“On this International Day, I urge people everywhere to continue to work on innovative solutions to win the battle against corruption and to ensure that precious resources serve the peoples of the world”, with these words the Secretary General of the United Nations (UN), Antonio Gutteres charged the world to confront the scourge of corruption. On the 9th of December every year the UN marks the International Anti-Corruption Day, and the ongoing multiyear theme “United Against Corruption”, accurately and aptly captures the position that Nigeria as a country, and Nigerians as a people, must take if we must remove the stigma of corruption and criminality that has come to be associated with the country.
Corruption has grown over the years in Nigeria, due to artificial divisions around ethnicity and religion, which have been manipulated by the corrupt to buy public sympathy while they have robbed the nation dry. According to estimates, Nigeria has lost about 500billion dollars to theft, a sum larger than the size of the Nigerian economy.
The challenge before Nigeria today is to ensure that there is unity against corruption, such that corrupt persons do not find safe havens within the divisions they have created among the people.
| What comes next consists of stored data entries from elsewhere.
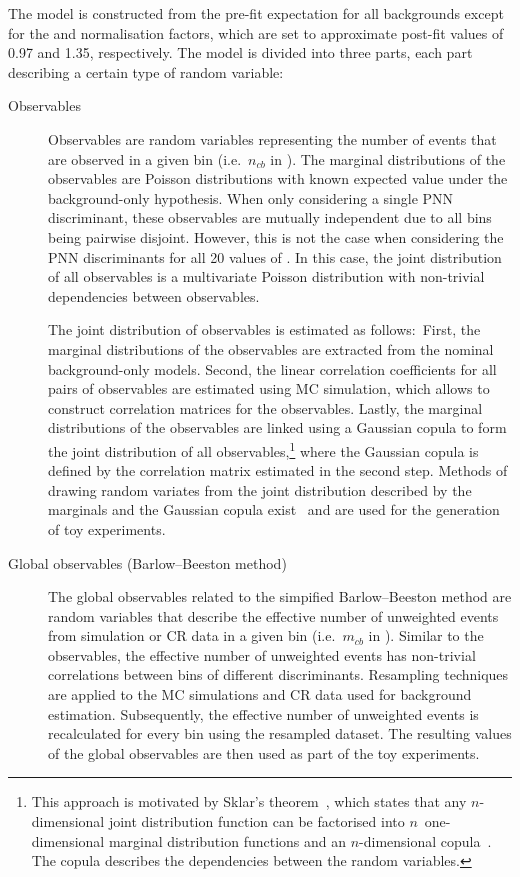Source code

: The model is constructed from the pre-fit expectation for all backgrounds except
for the \ttbar and \ZHF normalisation factors, which are set to approximate
post-fit values of 0.97 and 1.35, respectively. The model is divided into three
parts, each part describing a certain type of random variable:
\begin{description}

\item[Observables] Observables are random variables representing the number of
  events that are observed in a given bin (i.e.~$n_{cb}$ in
  ). The marginal distributions of the
  observables are Poisson distributions with known expected value under the
  background-only hypothesis. When only considering a single PNN discriminant,
  these observables are mutually independent due to all bins being pairwise
  disjoint. However, this is not the case when considering the PNN discriminants
  for all 20 values of \mX. In this case, the joint distribution of all
  observables is a multivariate Poisson distribution with non-trivial
  dependencies between observables.

  The joint distribution of observables is estimated as follows:~First, the
  marginal distributions of the observables are extracted from the nominal
  background-only models. Second, the linear correlation coefficients for all
  pairs of observables are estimated using MC simulation, which allows to
  construct correlation matrices for the observables. Lastly, the marginal
  distributions of the observables are linked using a Gaussian copula to form
  the joint distribution of all observables,\footnote{This approach is motivated
    by Sklar's theorem~\cite{Sklar1959FonctionsDR}, which states that any
    $n$-dimensional joint distribution function can be factorised into
    $n$~one-dimensional marginal distribution functions and an $n$-dimensional
    copula~\cite{nelsen}. The copula describes the dependencies between the
    random variables.} where the Gaussian copula is defined by the correlation
  matrix estimated in the second step. Methods of drawing random variates from
  the joint distribution described by the marginals and the Gaussian copula
  exist~\cite{nelsen} and are used for the generation of toy experiments.

\item[Global observables (Barlow--Beeston method)] The global observables
  related to the simpified Barlow--Beeston method are random variables that
  describe the effective number of unweighted events from simulation or CR data
  in a given bin (i.e.~$m_{cb}$ in
  ). Similar to the observables, the
  effective number of unweighted events has non-trivial correlations between
  bins of different discriminants. Resampling techniques are applied to the MC
  simulations and CR data used for background estimation. Subsequently, the
  effective number of unweighted events is recalculated for every bin using the
  resampled dataset. The resulting values of the global observables are then
  used as part of the toy experiments.


\end{description}

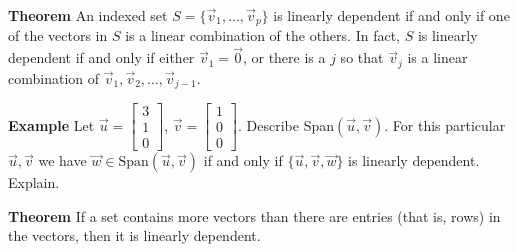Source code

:   \begin{frame}[fragile]
\textbf{Theorem} 
 An indexed set $S = \{ \vec{v}_1, \dots , \vec{v}_p \}$ is linearly dependent
 if and only if one of the vectors in $S$ is a linear combination of the others.
 In fact, $S$ is linearly dependent if and only if either 
 $\vec{v}_1 = \vec{0}$, or there is a $j$ so that 
 $\vec{v}_j$ is a linear combination of 
 $\vec{v}_1, \vec{v}_2, \dots, \vec{v}_{j-1}$.

%
%
%
%
\end{frame}

  \begin{frame}[fragile]
\textbf{Example}
Let $\vec{u} = \left[\begin{array}{r} 3 \\ 1 \\ 0 \end{array}\right]$, 
$\vec{v} = \left[\begin{array}{r} 1 \\ 0 \\ 0 \end{array}\right]$.  Describe 
Span$(\vec{u}, \vec{v})$.
For this particular $\vec{u}, \vec{v}$ we have 
$\vec{w} \in \mbox{Span}(\vec{u}, \vec{v})$ if and only if 
$\{ \vec{u}, \vec{v}, \vec{w} \}$ is linearly dependent.  Explain.

\end{frame}

  \begin{frame}[fragile]
\textbf{Theorem}
 If a set contains more vectors than there are entries (that is, rows) 
 in the vectors, then it is linearly dependent.

%
%
\end{frame}

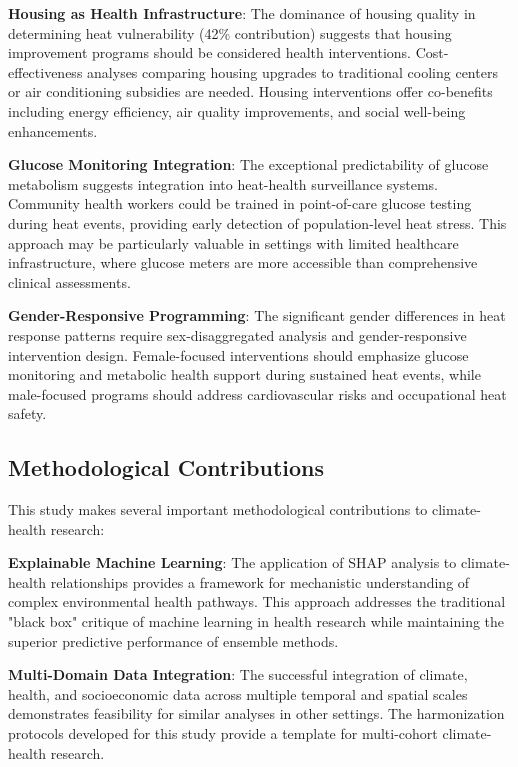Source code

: \documentclass[journal,article,submit,pdftex,moreauthors]{Definitions/mdpi}
\begin{document}
\textbf{Housing as Health Infrastructure}: The dominance of housing quality in determining heat vulnerability (42\% contribution) suggests that housing improvement programs should be considered health interventions. Cost-effectiveness analyses comparing housing upgrades to traditional cooling centers or air conditioning subsidies are needed. Housing interventions offer co-benefits including energy efficiency, air quality improvements, and social well-being enhancements.

\textbf{Glucose Monitoring Integration}: The exceptional predictability of glucose metabolism suggests integration into heat-health surveillance systems. Community health workers could be trained in point-of-care glucose testing during heat events, providing early detection of population-level heat stress. This approach may be particularly valuable in settings with limited healthcare infrastructure, where glucose meters are more accessible than comprehensive clinical assessments.

\textbf{Gender-Responsive Programming}: The significant gender differences in heat response patterns require sex-disaggregated analysis and gender-responsive intervention design. Female-focused interventions should emphasize glucose monitoring and metabolic health support during sustained heat events, while male-focused programs should address cardiovascular risks and occupational heat safety.

\subsection{Methodological Contributions}

This study makes several important methodological contributions to climate-health research:

\textbf{Explainable Machine Learning}: The application of SHAP analysis to climate-health relationships provides a framework for mechanistic understanding of complex environmental health pathways. This approach addresses the traditional "black box" critique of machine learning in health research while maintaining the superior predictive performance of ensemble methods.

\textbf{Multi-Domain Data Integration}: The successful integration of climate, health, and socioeconomic data across multiple temporal and spatial scales demonstrates feasibility for similar analyses in other settings. The harmonization protocols developed for this study provide a template for multi-cohort climate-health research.
\end{document}
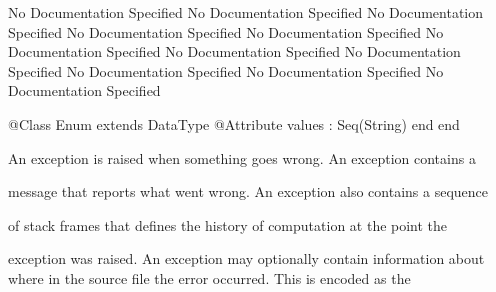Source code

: No Documentation Specified
No Documentation Specified
No Documentation Specified
No Documentation Specified
No Documentation Specified
No Documentation Specified
No Documentation Specified
No Documentation Specified
No Documentation Specified
No Documentation Specified
No Documentation Specified
\begin{Interface}
@Class Enum extends DataType
  @Attribute values : Seq(String) end
end
\end{Interface}

      An exception is raised when something goes wrong. An exception contains a

      message that reports what went wrong. An exception also contains a sequence

      of stack frames that defines the history of computation at the point the

      exception was raised. An exception may optionally contain information 
      about where in the source file the error occurred. This is encoded as the

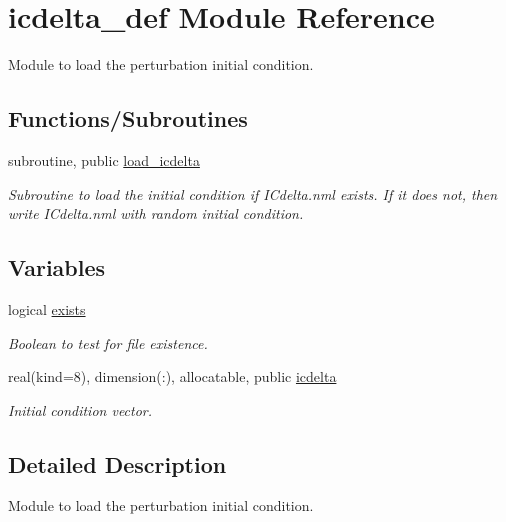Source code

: \hypertarget{namespaceicdelta__def}{}\section{icdelta\+\_\+def Module Reference}
\label{namespaceicdelta__def}


Module to load the perturbation initial condition.  


\subsection*{Functions/\+Subroutines}
\begin{DoxyCompactItemize}
\item 
subroutine, public \hyperlink{namespaceicdelta__def_a7be926b74337687f36be5d971a4e02a2}{load\+\_\+icdelta}
\begin{DoxyCompactList}\small\item\em Subroutine to load the initial condition if I\+Cdelta.\+nml exists. If it does not, then write I\+Cdelta.\+nml with random initial condition. \end{DoxyCompactList}\end{DoxyCompactItemize}
\subsection*{Variables}
\begin{DoxyCompactItemize}
\item 
logical \hyperlink{namespaceicdelta__def_a3d6fe1a548a46a14b09fd3313b9e3546}{exists}
\begin{DoxyCompactList}\small\item\em Boolean to test for file existence. \end{DoxyCompactList}\item 
real(kind=8), dimension(\+:), allocatable, public \hyperlink{namespaceicdelta__def_a1ced9e0fa24222e5dc2f79996864b7da}{icdelta}
\begin{DoxyCompactList}\small\item\em Initial condition vector. \end{DoxyCompactList}\end{DoxyCompactItemize}


\subsection{Detailed Description}
Module to load the perturbation initial condition. 

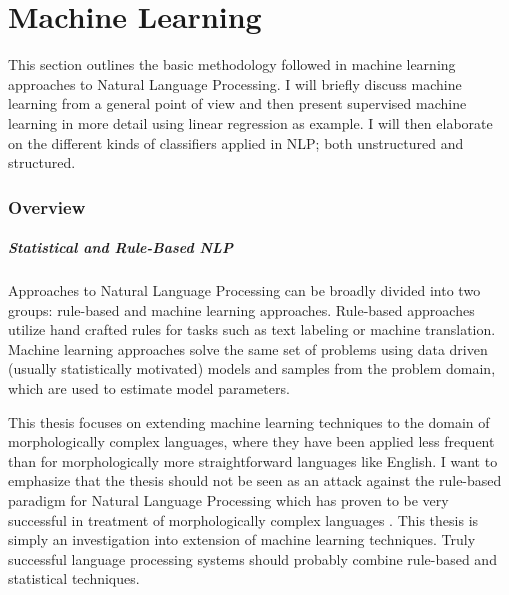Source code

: \chapter{Machine Learning}
\label{chap:ml}

This section outlines the basic methodology followed in machine
learning approaches to Natural Language Processing. I will briefly
discuss machine learning from a general point of view and then present
supervised machine learning in more detail using linear regression as
example. I will then elaborate on the different kinds of classifiers
applied in NLP; both unstructured and structured.

\subsection{Overview}

\paragraph{Statistical and Rule-Based NLP}
Approaches to Natural Language Processing can be broadly divided into
two groups: rule-based and machine learning approaches. Rule-based
approaches utilize hand crafted rules for tasks such as text labeling
or machine translation. Machine learning approaches solve the same set
of problems using data driven (usually statistically motivated) models
and samples from the problem domain, which are used to estimate model
parameters.

This thesis focuses on extending machine learning techniques to the
domain of morphologically complex languages, where they have been
applied less frequent than for morphologically more straightforward
languages like English. I want to emphasize that the thesis should not
be seen as an attack against the rule-based paradigm for Natural
Language Processing which has proven to be very successful in
treatment of morphologically complex languages \cite{}. This thesis is
simply an investigation into extension of machine learning
techniques. Truly successful language processing systems should
probably combine rule-based and statistical techniques.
The “Giant of Africa” must get to a place where citizens no longer create room for corruption to fester and thrive, and this will only happen when the country becomes “United Against Corruption”.
The effects of bad governance, though to varying degrees, are clearly evident in all regions of the country, in the form of failing or nonexistent infrastructure, violent crime and pervasive poverty. The government of the day, in the spirit of tis anti-corruption fight needs to prioritize creating an atmosphere where corruption is not given excuses it needs to fester. The urgency of the fight against corruption demands that the citizens take ownership of the fight and give the agencies of government the necessary push to prevent and combat corruption.